I was then reading on Google...

Despite the differing account statistics, identical keywords in the same AdWords account will all have the same Quality Score. This is true even if they use different match types

And this got me wondering, assuming that exact has a better CTR than broad, does this mean that the broad match term will take on the QS of the exact match or vise versa? Does anybody know?
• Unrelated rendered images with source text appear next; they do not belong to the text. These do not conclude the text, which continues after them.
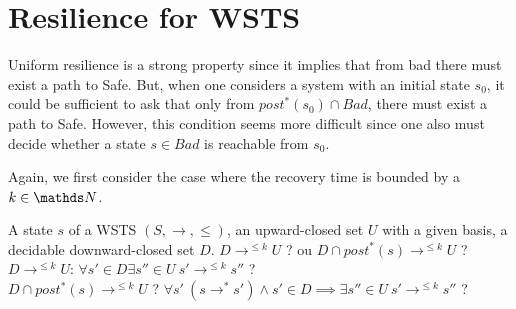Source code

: 


\section{Resilience for WSTS}


Uniform resilience is a strong property since it implies that from bad there must exist a path to Safe. But, when one considers a system with an initial state $s_0$, it could be sufficient to ask that only from $post^*(s_0) \cap Bad$, there must exist a path to Safe. However, this condition seems more difficult since one also must decide whether a state $s \in Bad$ is reachable from $s_0$.
%
%

Again, we first consider the case where the recovery time is bounded by a $k \in \N$.

{A state $s$ of a WSTS $(S,\rightarrow, \leq)$, an upward-closed set $U$ with a given basis, a decidable downward-closed set $D$.}
{$D \longrightarrow^{\leq k} U$ ?  ou $D \cap post^*(s) \longrightarrow^{\leq k} U$ ?  \newline}
%
%
$D \longrightarrow^{\leq k} U$: $\forall s' \in D \exists s'' \in U ~ s' \rightarrow^{\leq k} s''$ ?\\
%
$D \cap post^*(s) \longrightarrow^{\leq k} U$ ?
%
$\forall s' ~ (s \rightarrow^* s') \wedge s' \in D  \implies \exists s'' \in U ~ s' \rightarrow^{\leq k} s''$ ?


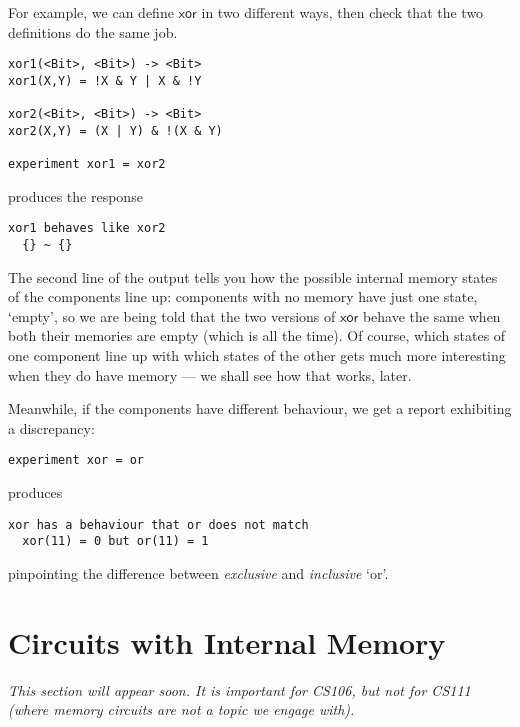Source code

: \documentclass{article}
\newcommand{\C}{\mathsf}
\begin{document}
For example, we can define $\C{xor}$ in two different ways,
then check that the two definitions do the same job.
\begin{verbatim}
xor1(<Bit>, <Bit>) -> <Bit>
xor1(X,Y) = !X & Y | X & !Y

xor2(<Bit>, <Bit>) -> <Bit>
xor2(X,Y) = (X | Y) & !(X & Y)

experiment xor1 = xor2
\end{verbatim}
produces the response
\begin{verbatim}
xor1 behaves like xor2
  {} ~ {}
\end{verbatim}
The second line of the output tells you how the possible
internal memory states of the components line up: components with
no memory have just one state, `empty', so we are being told
that the two versions of $\C{xor}$ behave the same when both
their memories are empty (which is all the time). Of course,
which states of one component line up with which states of the
other gets much more interesting when they do have memory ---
we shall see how that works, later.

Meanwhile, if the components have different behaviour, we
get a report exhibiting a discrepancy:
\begin{verbatim}
experiment xor = or
\end{verbatim}
produces
\begin{verbatim}
xor has a behaviour that or does not match
  xor(11) = 0 but or(11) = 1
\end{verbatim}
pinpointing the difference between \emph{exclusive} and
\emph{inclusive} `or'.


\section{Circuits with Internal Memory}

\emph{This section will appear soon. It is important for CS106, but
  not for CS111 (where memory circuits are not a topic we engage with).}
\end{document}
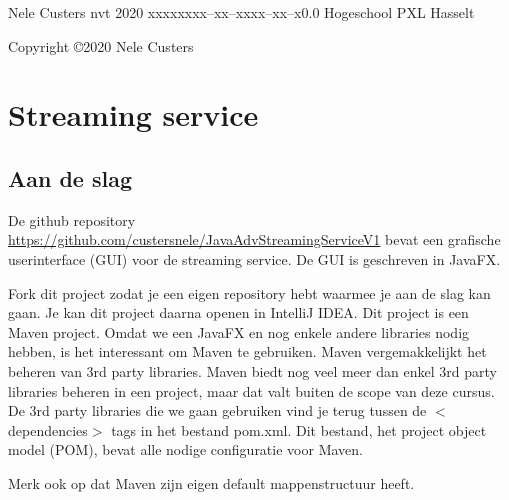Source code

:\documentclass{tstextbook}
\begin{document}
       {Nele Custers}
       {nvt}
       {2020}
       {xxxxx}{xxx--xx--xxxx--xx--x}{0.0}
       {Hogeschool PXL}
       {Hasselt}
       
\pagebreak

\null
\vfill
\begin{flushleft}
  Copyright \copyright 2020 Nele Custers
  \vspace{5mm}
\end{flushleft}




\renewcommand{\thesection}{\arabic{section}}

\chapter*{Streaming service}

\section{Aan de slag}

De github repository \url{https://github.com/custersnele/JavaAdvStreamingServiceV1} bevat een grafische userinterface (GUI) voor de streaming service.  De GUI is geschreven in JavaFX.

Fork dit project zodat je een eigen repository hebt waarmee je aan de slag kan gaan.
Je kan dit project daarna openen in IntelliJ IDEA. Dit project is een Maven project. 
Omdat we een JavaFX en nog enkele andere libraries nodig hebben,  is het interessant om Maven te gebruiken. Maven vergemakkelijkt het beheren van 3rd party libraries. Maven biedt nog veel meer dan enkel 3rd party libraries beheren in een project, maar dat valt buiten de scope van deze cursus. De 3rd party libraries die we gaan gebruiken vind je terug tussen de $<$dependencies$>$ tags in het bestand pom.xml. Dit bestand, het project object model (POM), bevat alle nodige configuratie voor Maven. 

Merk ook op dat Maven zijn eigen default mappenstructuur heeft.
\end{document}
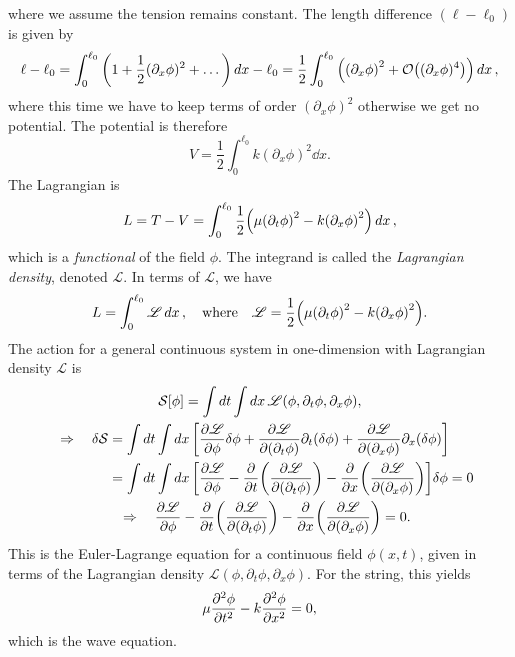 \documentclass{article}
\begin{document}
where we assume the tension remains constant. The length difference $ (\ell - \ell_{0}) $ is given by
\begin{equation}
	\ell - \ell_{0}= \int_{0}^{\ell_{0}} \qty(1 + \frac{1}{2} (\partial_{x}\phi)^{2} + \dots) \dd{x} - \ell_{0} = \frac{1}{2} \int_{0}^{\ell_{0}} \qty(\qty(\partial_{x}\phi)^{2} + \order{(\partial_{x}\phi)^{4}})\dd{x},
\end{equation}
where this time we have to keep terms of order $ (\partial_{x}\phi)^{2} $ otherwise we get no potential. The potential is therefore
\begin{equation}
	V = \frac{1}{2} \int_{0}^{\ell_{0}} k (\partial_{x}\phi)^{2} \dd{x}.
\end{equation}
The Lagrangian is
\begin{equation}
	L = T - V = \int_{0}^{\ell_{0}} \frac{1}{2} \qty(\mu \qty(\partial_{t}\phi)^{2} - k \qty(\partial_{x} \phi)^{2}) \dd{x},
\end{equation}
which is a \textit{functional} of the field $ \phi $. The integrand is called the \textit{Lagrangian density}, denoted $ \mathscr{L} $. In terms of $ \mathscr{L} $, we have
\begin{equation}
	L = \int_{0}^{\ell_{0}} \mathscr{L} \dd{x}, \qq{where} \mathscr{L} = \frac{1}{2} \qty(\mu \qty(\partial_{t}\phi)^{2} - k \qty(\partial_{x}\phi)^{2}).
\end{equation}
The action for a general continuous system in one-dimension with Lagrangian density $ \mathscr{L}$ is
\begin{gather}
	\begin{split}
		\mathcal{S}[\phi] = \int \dd{t} \int \dd{x} \mathscr{L}(\phi,\partial_{t}\phi,\partial_{x}\phi),
	\end{split} \\
	\begin{split}
		\quad \Rightarrow \quad \delta \mathcal{S} &= \int \dd{t} \int\dd{x} \qty[\pdv{\mathscr{L}}{\phi} \delta \phi + \pdv{\mathscr{L}}{(\partial_{t}\phi)} \partial_{t} (\delta \phi) + \pdv{\mathscr{L}}{(\partial_{x}\phi)} \partial_{x}(\delta \phi)]\\
		&= \int \dd{t} \int \dd{x} \qty[\pdv{\mathscr{L}}{\phi} - \pdv{t}(\pdv{\mathscr{L}}{(\partial_{t}\phi)}) - \pdv{x}(\pdv{\mathscr{L}}{(\partial_{x}\phi)})] \delta \phi = 0
	\end{split} \\
	\begin{split}
		\quad \Rightarrow \quad \pdv{\mathscr{L}}{\phi} - \pdv{t}(\pdv{\mathscr{L}}{(\partial_{t}\phi)}) - \pdv{x}(\pdv{\mathscr{L}}{(\partial_{x}\phi)}) = 0.
	\end{split}
\end{gather}
This is the Euler-Lagrange equation for a continuous field $ \phi(x,t) $, given in terms of the Lagrangian density $ \mathscr{L}(\phi,\partial_{t}\phi,\partial_{x}\phi) $. For the string, this yields
\begin{equation}
	\mu \pdv[2]{\phi}{t} - k \pdv[2]{\phi}{x} = 0,
\end{equation}
which is the wave equation.
\end{document}

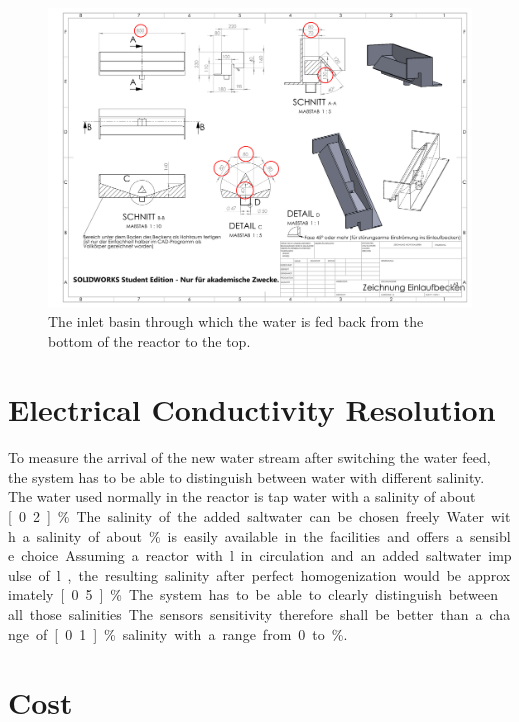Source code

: \begin{figure}
	\begin{center}
		\includegraphics[width=\textwidth]{images/Einlaufbecken.pdf} 
		\caption[The inlet basin.]{The inlet basin through which the water is fed back from the bottom of the reactor to the top.}
		\label{fig:elb}
	\end{center}
\end{figure}

\section{Electrical Conductivity Resolution}

To measure the arrival of the new water stream after switching the water feed, the system has to be able to distinguish between water with different salinity. The water used normally in the reactor is tap water with a salinity of about \unit[0.2]{\%}. The salinity of the added saltwater can be chosen freely. Water with a salinity of about \unit[5]{\%} is easily available in the facilities and offers a sensible choice. Assuming a reactor with \unit[65]{l} in circulation and an added saltwater impulse of \unit[5]{l}, the resulting salinity after perfect homogenization would be approximately \unit[0.5]{\%}. The system has to be able to clearly distinguish between all those salinities. The sensors sensitivity therefore shall be better than a change of \unit[0.1]{\%} salinity with a range from 0 to \unit[5]{\%}.

\section{Cost}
Does any one have any experience of using all three match types together? I am trying to figure out the advantage of this if there is no QS advantage.

It does also say ...

The more restrictive match type will always trigger the ad, regardless of CPC bids. So does this mean I should have much lower CPC's set for the exact match term to be getting any benefit?

Thoughts welcome

Jacki

AussieWebmaster
02-29-2008, 10:49 AM
I would like a link to thr article that says they count the various match types with the same Quality Score... had not read that

abbottsys
02-29-2008, 11:29 AM
.....Does any one have any experience of using all three match types together? I am trying to figure out the advantage of this if there is no QS advantage....
Sure. I do this all the time i.e. run an ad with 3 keywords:

keyword
"keyword"
[keyword]

It lets me see the (often totally different) performance for each keyword before I start building things out. In fact, I think of these 3 match types as 3 different keywords because each one provides very different ad distribution. I see no problem running them all together in one ad.

chris1
02-29-2008, 12:06 PM
the advantage is the ability to set seperate bids for each match type, which (as abbottsys pointed out) have different distribution. To test this, I usually set the exact match bid the highest, then the phrase match, then the broad match. If you set broad match to the highest bid, you probably won't get impressions for the other types.

AussieWebmaster
02-29-2008, 06:47 PM
the advantage is the ability to set seperate bids for each match type, which (as abbottsys pointed out) have different distribution. To test this, I usually set the exact match bid the highest, then the phrase match, then the broad match. If you set broad match to the highest bid, you probably won't get impressions for the other types.